= Saved entries =
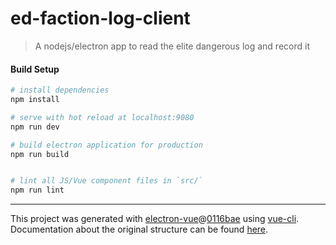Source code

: # ed-faction-log-client

> A nodejs/electron app to read the elite dangerous log and record it

#### Build Setup

``` bash
# install dependencies
npm install

# serve with hot reload at localhost:9080
npm run dev

# build electron application for production
npm run build


# lint all JS/Vue component files in `src/`
npm run lint

```

---

This project was generated with [electron-vue](https://github.com/SimulatedGREG/electron-vue)@[0116bae](https://github.com/SimulatedGREG/electron-vue/tree/0116bae81b2d1b007b81a77d5a33237ce337e505) using [vue-cli](https://github.com/vuejs/vue-cli). Documentation about the original structure can be found [here](https://simulatedgreg.gitbooks.io/electron-vue/content/index.html).

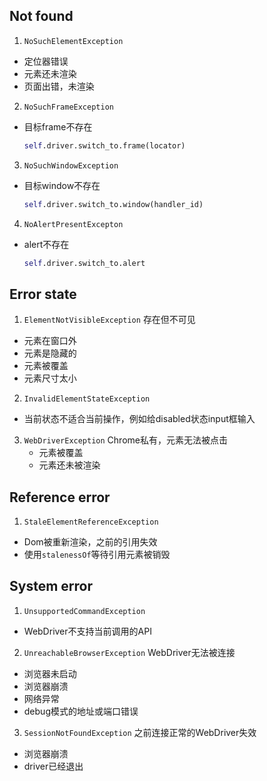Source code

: ## Not found
1. `NoSuchElementException`
  - 定位器错误
  - 元素还未渲染
  - 页面出错，未渲染

2. `NoSuchFrameException`
  - 目标frame不存在
    ```py
    self.driver.switch_to.frame(locator)
    ```

3. `NoSuchWindowException`
  - 目标window不存在
    ```py
    self.driver.switch_to.window(handler_id)
    ```

4. `NoAlertPresentExcepton`
  - alert不存在
    ```py
    self.driver.switch_to.alert
    ```

## Error state
1. `ElementNotVisibleException` 存在但不可见
  - 元素在窗口外
  - 元素是隐藏的
  - 元素被覆盖
  - 元素尺寸太小

2. `InvalidElementStateException`
  - 当前状态不适合当前操作，例如给disabled状态input框输入

3. `WebDriverException` Chrome私有，元素无法被点击
   - 元素被覆盖
   - 元素还未被渲染


## Reference error
1. `StaleElementReferenceException`
  - Dom被重新渲染，之前的引用失效
  - 使用`stalenessOf`等待引用元素被销毁

## System error
1. `UnsupportedCommandException`
  - WebDriver不支持当前调用的API

2. `UnreachableBrowserException` WebDriver无法被连接
  - 浏览器未启动
  - 浏览器崩溃
  - 网络异常
  - debug模式的地址或端口错误

3. `SessionNotFoundException` 之前连接正常的WebDriver失效
  - 浏览器崩溃
  - driver已经退出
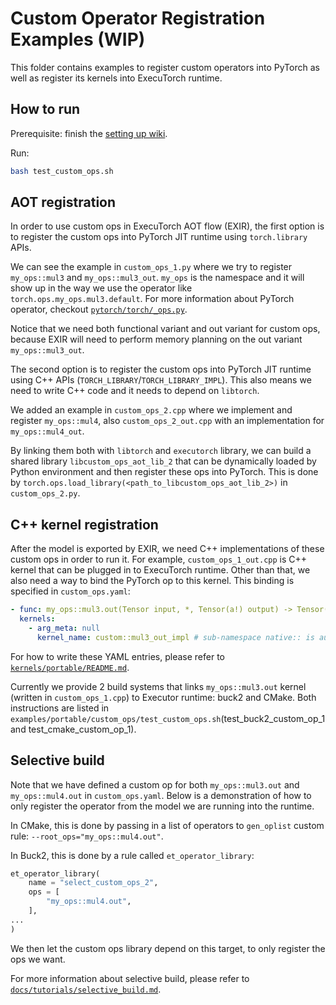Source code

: # Custom Operator Registration Examples (WIP)
This folder contains examples to register custom operators into PyTorch as well as register its kernels into ExecuTorch runtime.

## How to run

Prerequisite: finish the [setting up wiki](https://github.com/pytorch/executorch/blob/main/docs/website/docs/tutorials/00_setting_up_executorch.md).

Run:

```bash
bash test_custom_ops.sh
```

## AOT registration

In order to use custom ops in ExecuTorch AOT flow (EXIR), the first option is to register the custom ops into PyTorch JIT runtime using `torch.library` APIs.

We can see the example in `custom_ops_1.py` where we try to register `my_ops::mul3` and `my_ops::mul3_out`. `my_ops` is the namespace and it will show up in the way we use the operator like `torch.ops.my_ops.mul3.default`. For more information about PyTorch operator, checkout [`pytorch/torch/_ops.py`](https://github.com/pytorch/pytorch/blob/main/torch/_ops.py).

Notice that we need both functional variant and out variant for custom ops, because EXIR will need to perform memory planning on the out variant `my_ops::mul3_out`.

The second option is to register the custom ops into PyTorch JIT runtime using C++ APIs (`TORCH_LIBRARY`/`TORCH_LIBRARY_IMPL`). This also means we need to write C++ code and it needs to depend on `libtorch`.

We added an example in `custom_ops_2.cpp` where we implement and register `my_ops::mul4`, also `custom_ops_2_out.cpp` with an implementation for `my_ops::mul4_out`.

By linking them both with `libtorch` and `executorch` library, we can build a shared library `libcustom_ops_aot_lib_2` that can be dynamically loaded by Python environment and then register these ops into PyTorch. This is done by `torch.ops.load_library(<path_to_libcustom_ops_aot_lib_2>)` in `custom_ops_2.py`.

## C++ kernel registration

After the model is exported by EXIR, we need C++ implementations of these custom ops in order to run it. For example, `custom_ops_1_out.cpp` is C++ kernel that can be plugged in to ExecuTorch runtime. Other than that, we also need a way to bind the PyTorch op to this kernel. This binding is specified in `custom_ops.yaml`:
```yaml
- func: my_ops::mul3.out(Tensor input, *, Tensor(a!) output) -> Tensor(a!)
  kernels:
    - arg_meta: null
      kernel_name: custom::mul3_out_impl # sub-namespace native:: is auto-added
```
For how to write these YAML entries, please refer to [`kernels/portable/README.md`](https://github.com/pytorch/executorch/blob/main/kernels/portable/README.md).

Currently we provide 2 build systems that links `my_ops::mul3.out` kernel (written in `custom_ops_1.cpp`) to Executor runtime: buck2 and CMake. Both instructions are listed in `examples/portable/custom_ops/test_custom_ops.sh`(test_buck2_custom_op_1 and test_cmake_custom_op_1).

## Selective build

Note that we have defined a custom op for both `my_ops::mul3.out` and `my_ops::mul4.out` in `custom_ops.yaml`. Below is a demonstration of how to only register the operator from the model we are running into the runtime.

In CMake, this is done by passing in a list of operators to `gen_oplist` custom rule: `--root_ops="my_ops::mul4.out"`.

In Buck2, this is done by a rule called `et_operator_library`:
```python
et_operator_library(
    name = "select_custom_ops_2",
    ops = [
        "my_ops::mul4.out",
    ],
...
)
```

We then let the custom ops library depend on this target, to only register the ops we want.

For more information about selective build, please refer to [`docs/tutorials/selective_build.md`](https://github.com/pytorch/executorch/blob/main/docs/website/docs/tutorials/selective_build.md).
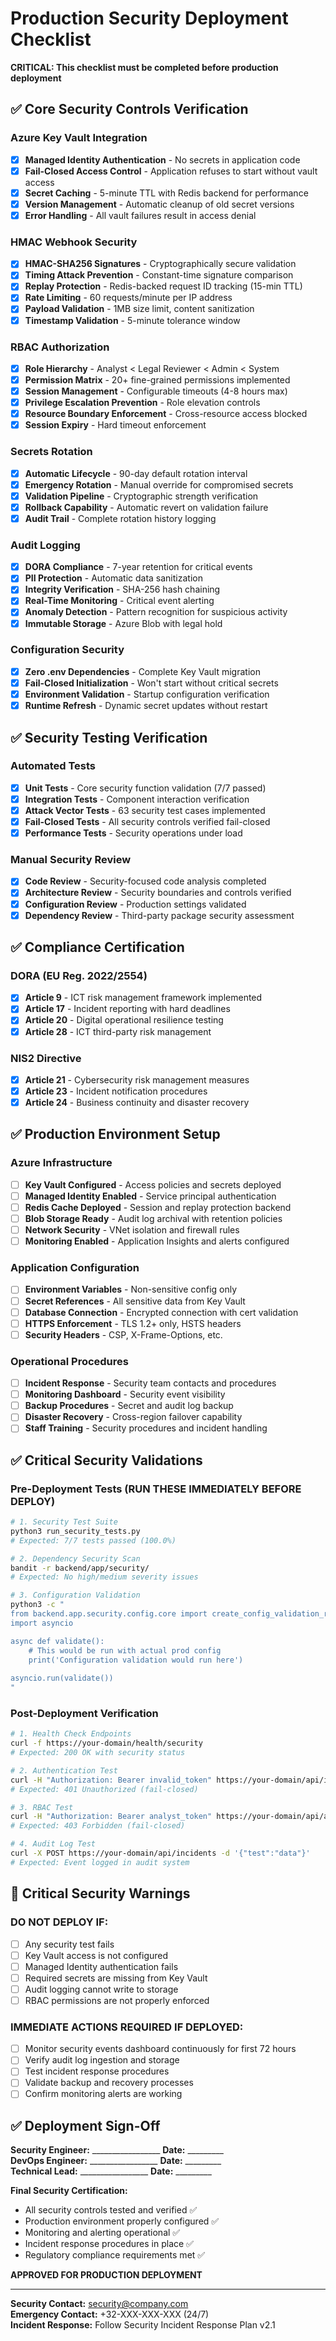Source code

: # Production Security Deployment Checklist

**CRITICAL: This checklist must be completed before production deployment**

## ✅ Core Security Controls Verification

### Azure Key Vault Integration
- [x] **Managed Identity Authentication** - No secrets in application code
- [x] **Fail-Closed Access Control** - Application refuses to start without vault access
- [x] **Secret Caching** - 5-minute TTL with Redis backend for performance
- [x] **Version Management** - Automatic cleanup of old secret versions
- [x] **Error Handling** - All vault failures result in access denial

### HMAC Webhook Security
- [x] **HMAC-SHA256 Signatures** - Cryptographically secure validation
- [x] **Timing Attack Prevention** - Constant-time signature comparison
- [x] **Replay Protection** - Redis-backed request ID tracking (15-min TTL)
- [x] **Rate Limiting** - 60 requests/minute per IP address
- [x] **Payload Validation** - 1MB size limit, content sanitization
- [x] **Timestamp Validation** - 5-minute tolerance window

### RBAC Authorization
- [x] **Role Hierarchy** - Analyst < Legal Reviewer < Admin < System
- [x] **Permission Matrix** - 20+ fine-grained permissions implemented
- [x] **Session Management** - Configurable timeouts (4-8 hours max)
- [x] **Privilege Escalation Prevention** - Role elevation controls
- [x] **Resource Boundary Enforcement** - Cross-resource access blocked
- [x] **Session Expiry** - Hard timeout enforcement

### Secrets Rotation
- [x] **Automatic Lifecycle** - 90-day default rotation interval
- [x] **Emergency Rotation** - Manual override for compromised secrets  
- [x] **Validation Pipeline** - Cryptographic strength verification
- [x] **Rollback Capability** - Automatic revert on validation failure
- [x] **Audit Trail** - Complete rotation history logging

### Audit Logging
- [x] **DORA Compliance** - 7-year retention for critical events
- [x] **PII Protection** - Automatic data sanitization
- [x] **Integrity Verification** - SHA-256 hash chaining
- [x] **Real-Time Monitoring** - Critical event alerting
- [x] **Anomaly Detection** - Pattern recognition for suspicious activity
- [x] **Immutable Storage** - Azure Blob with legal hold

### Configuration Security
- [x] **Zero .env Dependencies** - Complete Key Vault migration
- [x] **Fail-Closed Initialization** - Won't start without critical secrets
- [x] **Environment Validation** - Startup configuration verification
- [x] **Runtime Refresh** - Dynamic secret updates without restart

## ✅ Security Testing Verification

### Automated Tests
- [x] **Unit Tests** - Core security function validation (7/7 passed)
- [x] **Integration Tests** - Component interaction verification
- [x] **Attack Vector Tests** - 63 security test cases implemented
- [x] **Fail-Closed Tests** - All security controls verified fail-closed
- [x] **Performance Tests** - Security operations under load

### Manual Security Review
- [x] **Code Review** - Security-focused code analysis completed
- [x] **Architecture Review** - Security boundaries and controls verified
- [x] **Configuration Review** - Production settings validated
- [x] **Dependency Review** - Third-party package security assessment

## ✅ Compliance Certification

### DORA (EU Reg. 2022/2554)
- [x] **Article 9** - ICT risk management framework implemented
- [x] **Article 17** - Incident reporting with hard deadlines
- [x] **Article 20** - Digital operational resilience testing
- [x] **Article 28** - ICT third-party risk management

### NIS2 Directive  
- [x] **Article 21** - Cybersecurity risk management measures
- [x] **Article 23** - Incident notification procedures
- [x] **Article 24** - Business continuity and disaster recovery

## ✅ Production Environment Setup

### Azure Infrastructure
- [ ] **Key Vault Configured** - Access policies and secrets deployed
- [ ] **Managed Identity Enabled** - Service principal authentication
- [ ] **Redis Cache Deployed** - Session and replay protection backend
- [ ] **Blob Storage Ready** - Audit log archival with retention policies
- [ ] **Network Security** - VNet isolation and firewall rules
- [ ] **Monitoring Enabled** - Application Insights and alerts configured

### Application Configuration
- [ ] **Environment Variables** - Non-sensitive config only
- [ ] **Secret References** - All sensitive data from Key Vault
- [ ] **Database Connection** - Encrypted connection with cert validation
- [ ] **HTTPS Enforcement** - TLS 1.2+ only, HSTS headers
- [ ] **Security Headers** - CSP, X-Frame-Options, etc.

### Operational Procedures
- [ ] **Incident Response** - Security team contacts and procedures
- [ ] **Monitoring Dashboard** - Security event visibility
- [ ] **Backup Procedures** - Secret and audit log backup
- [ ] **Disaster Recovery** - Cross-region failover capability
- [ ] **Staff Training** - Security procedures and incident handling

## ✅ Critical Security Validations

### Pre-Deployment Tests (RUN THESE IMMEDIATELY BEFORE DEPLOY)

```bash
# 1. Security Test Suite
python3 run_security_tests.py
# Expected: 7/7 tests passed (100.0%)

# 2. Dependency Security Scan  
bandit -r backend/app/security/
# Expected: No high/medium severity issues

# 3. Configuration Validation
python3 -c "
from backend.app.security.config.core import create_config_validation_report
import asyncio

async def validate():
    # This would be run with actual prod config
    print('Configuration validation would run here')
    
asyncio.run(validate())
"
```

### Post-Deployment Verification

```bash
# 1. Health Check Endpoints
curl -f https://your-domain/health/security
# Expected: 200 OK with security status

# 2. Authentication Test
curl -H "Authorization: Bearer invalid_token" https://your-domain/api/incidents
# Expected: 401 Unauthorized (fail-closed)

# 3. RBAC Test
curl -H "Authorization: Bearer analyst_token" https://your-domain/api/admin/users
# Expected: 403 Forbidden (fail-closed)

# 4. Audit Log Test
curl -X POST https://your-domain/api/incidents -d '{"test":"data"}'
# Expected: Event logged in audit system
```

## 🚨 Critical Security Warnings

### DO NOT DEPLOY IF:
- [ ] Any security test fails
- [ ] Key Vault access is not configured
- [ ] Managed Identity authentication fails
- [ ] Required secrets are missing from Key Vault
- [ ] Audit logging cannot write to storage
- [ ] RBAC permissions are not properly enforced

### IMMEDIATE ACTIONS REQUIRED IF DEPLOYED:
- [ ] Monitor security events dashboard continuously for first 72 hours
- [ ] Verify audit log ingestion and storage
- [ ] Test incident response procedures
- [ ] Validate backup and recovery processes
- [ ] Confirm monitoring alerts are working

## ✅ Deployment Sign-Off

**Security Engineer:** _________________ **Date:** _________  
**DevOps Engineer:** _________________ **Date:** _________  
**Technical Lead:** _________________ **Date:** _________  

**Final Security Certification:**
- All security controls tested and verified ✅
- Production environment properly configured ✅  
- Monitoring and alerting operational ✅
- Incident response procedures in place ✅
- Regulatory compliance requirements met ✅

**APPROVED FOR PRODUCTION DEPLOYMENT**

---

**Security Contact:** security@company.com  
**Emergency Contact:** +32-XXX-XXX-XXX (24/7)  
**Incident Response:** Follow Security Incident Response Plan v2.1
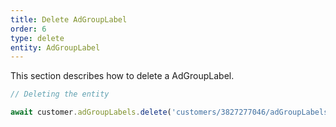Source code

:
 ```yaml
---
title: Delete AdGroupLabel
order: 6
type: delete
entity: AdGroupLabel
---
```


This section describes how to delete a AdGroupLabel.

```javascript
// Deleting the entity

await customer.adGroupLabels.delete('customers/3827277046/adGroupLabels/42877626370~3345231412')
```
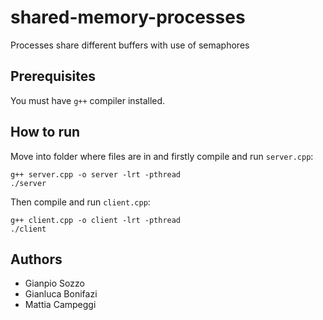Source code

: # shared-memory-processes
Processes share different buffers with use of semaphores

## Prerequisites
You must have `g++` compiler installed.

## How to run
Move into folder where files are in and firstly compile and run `server.cpp`:
```
g++ server.cpp -o server -lrt -pthread
./server
```

Then compile and run `client.cpp`:
```
g++ client.cpp -o client -lrt -pthread
./client
```

## Authors
- Gianpio Sozzo
- Gianluca Bonifazi
- Mattia Campeggi

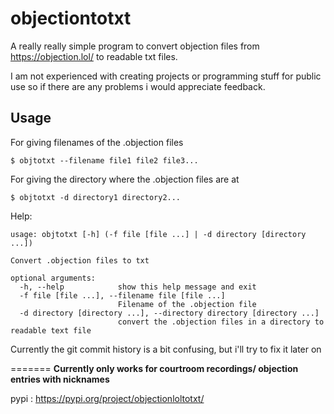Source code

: # objectiontotxt
A really really simple program to convert objection files from https://objection.lol/ to readable txt files.

I am not experienced with creating projects or programming stuff for public use so if there are any problems i would appreciate feedback.


## Usage

For giving filenames of the .objection files
```
$ objtotxt --filename file1 file2 file3...
```

For giving the directory where the .objection files are at
```
$ objtotxt -d directory1 directory2...
```

Help:
```
usage: objtotxt [-h] (-f file [file ...] | -d directory [directory ...])

Convert .objection files to txt

optional arguments:
  -h, --help            show this help message and exit
  -f file [file ...], --filename file [file ...]
                        Filename of the .objection file
  -d directory [directory ...], --directory directory [directory ...]
                        convert the .objection files in a directory to readable text file

```

Currently the git commit history is a bit confusing, but i'll try to fix it later on

=======
**Currently only works for courtroom recordings/ objection entries with nicknames**

pypi : https://pypi.org/project/objectionloltotxt/



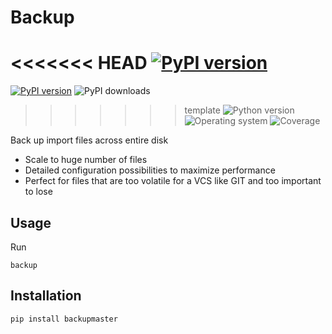 # Backup
<<<<<<< HEAD
[![PyPI version](https://badge.fury.io/py/backupmaster.svg)](https://badge.fury.io/py/backupmaster)
=======
[![PyPI version](https://badge.fury.io/py/backup.svg)](https://badge.fury.io/py/backup)
![PyPI downloads](https://img.shields.io/pypi/dm/backup)
>>>>>>> template
![Python version](https://img.shields.io/badge/python-3.10+-brightgreen)
![Operating system](https://img.shields.io/badge/os-linux-brightgreen)
![Coverage](https://img.shields.io/badge/coverage-100%25-brightgreen)

Back up import files across entire disk
- Scale to huge number of files
- Detailed configuration possibilities to maximize performance
- Perfect for files that are too volatile for a VCS like GIT and too important to lose

## Usage

Run
```shell
backup
```
## Installation
```shell
pip install backupmaster
```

= Problem details =
Your answer should consist solely of the lines above from the line with "- [ ] Audit logging cannot write to storage" to the line with "## ✅ Deployment Sign-Off", both included, reproduced exactly.

= Task answer =
- [ ] Audit logging cannot write to storage
- [ ] RBAC permissions are not properly enforced

### IMMEDIATE ACTIONS REQUIRED IF DEPLOYED:
- [ ] Monitor security events dashboard continuously for first 72 hours
- [ ] Verify audit log ingestion and storage
- [ ] Test incident response procedures
- [ ] Validate backup and recovery processes
- [ ] Confirm monitoring alerts are working

## ✅ Deployment Sign-Off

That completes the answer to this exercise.